Effect of oxygen partial pressure on the local structure and magnetic properties of Co-doped ZnO films

• Published in: Journal of physics. Condensed matter Vol. 20; no. 2; pp. 025208 - 025208 (5)
• Main Authors: Liu, Xue-Chao, Shi, Er-Wei, Chen, Zhi-Zhan, Chen, Bo-Yuan, Zhang, Tao, Song, Li-Xin, Zhou, Ke-Jin, Cui, Ming-Qi, Yan, Wen-Sheng, Xie, Zhi, He, Bo, Wei, Shi-Qiang
• Format: Journal Article
• Language: English
• Published: Bristol IOP Publishing 16.01.2008; Institute of Physics
• Subjects: Condensed matter: electronic structure, electrical, magnetic, and optical properties; Exact sciences and technology; Magnetic properties and materials; Magnetic properties of monolayers and thin films; Magnetic properties of surface, thin films and multilayers; Physics; Crystal defects; Vacancies; Magnetization; XANES; Magnetic hysteresis; Hall effect; Local structure; Partial pressure; Zinc oxide; Cobalt additions; Donor center; PECVD; Ferromagnetic-paramagnetic transitions; Exchange interactions
• ISSN: 0953-8984; 1361-648X
• DOI: 10.1088/0953-8984/20/02/025208

Zn0.95Co0.05O films were prepared under different oxygen partial pressures (PO2) by inductively coupled plasma enhanced physical vapor deposition.

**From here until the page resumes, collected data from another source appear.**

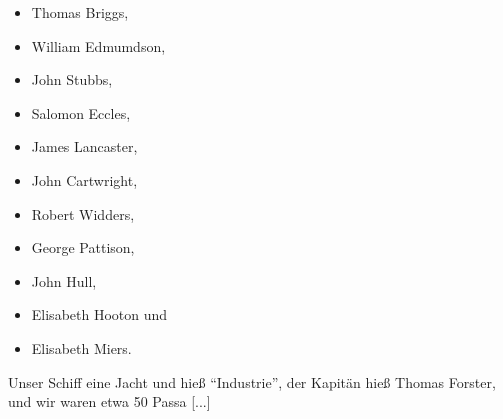 \begin{itemize}
 \item Thomas Briggs,
 \item William Edmumdson, 
 \item John Stubbs, 
 \item Salomon Eccles, 
 \item James Lancaster, 
 \item John Cartwright, 
 \item Robert Widders, 
 \item George Pattison,
 \item John Hull, 
 \item Elisabeth Hooton und 
 \item Elisabeth Miers.
\end{itemize}

Unser Schiff eine Jacht und hieß "`Industrie"', der Kapitän hieß Thomas
Forster, und wir waren etwa 50 Passa [...]

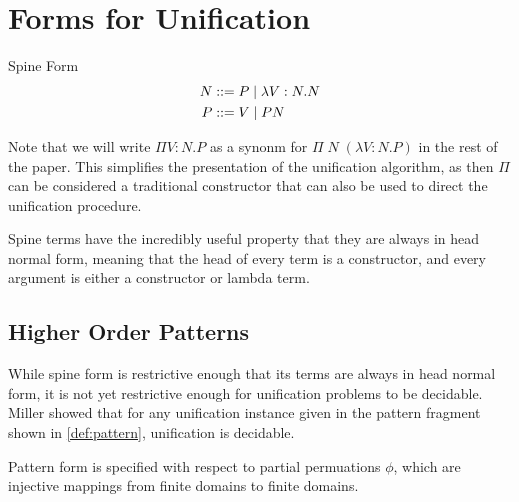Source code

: \section{Forms for Unification}

\begin{definition}
Spine Form
\begin{align}
N &::= P
   \; | \; \lambda V : N . N 
\\
P &::= V 
  \; | \; P N 
\end{align}
\label{def:spine}
\end{definition}

Note that we will write $\Pi V : N . P$ as a synonm for 
$\Pi\; N \; (\lambda V : N . P)$ in the rest of the paper.
This simplifies the presentation of the unification algorithm, 
as then $\Pi$ can be considered a traditional constructor
that can also be used to direct the unification procedure.

Spine terms have the incredibly useful property that they are always in head normal form, 
meaning that the head of every term is a constructor, 
and every argument is either a constructor or lambda term.

\subsection{Higher Order Patterns}

While spine form is restrictive enough that its terms are always in head normal form, 
it is not yet restrictive enough for unification problems to be decidable.  
Miller \citep{miller1991logic} showed that for any unification instance given in 
the pattern fragment shown in \ref{def:pattern}, unification is decidable.  

Pattern form is specified with respect to partial permuations $\phi$, 
which are injective mappings from finite domains to finite domains.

The effect of PO2 on the local structure and magnetic properties was investigated. The x-ray absorption spectroscopy at the Co K-edge, Co L-edge, and O K-edge revealed that the main defects were oxygen vacancies when the films were deposited under very low PO2. The change from room-temperature ferromagnetism to paramagnetism was observed with increasing PO2. It was experimentally demonstrated that the oxygen vacancy defect is absolutely necessary to induce ferromagnetic couplings in Co-doped ZnO films.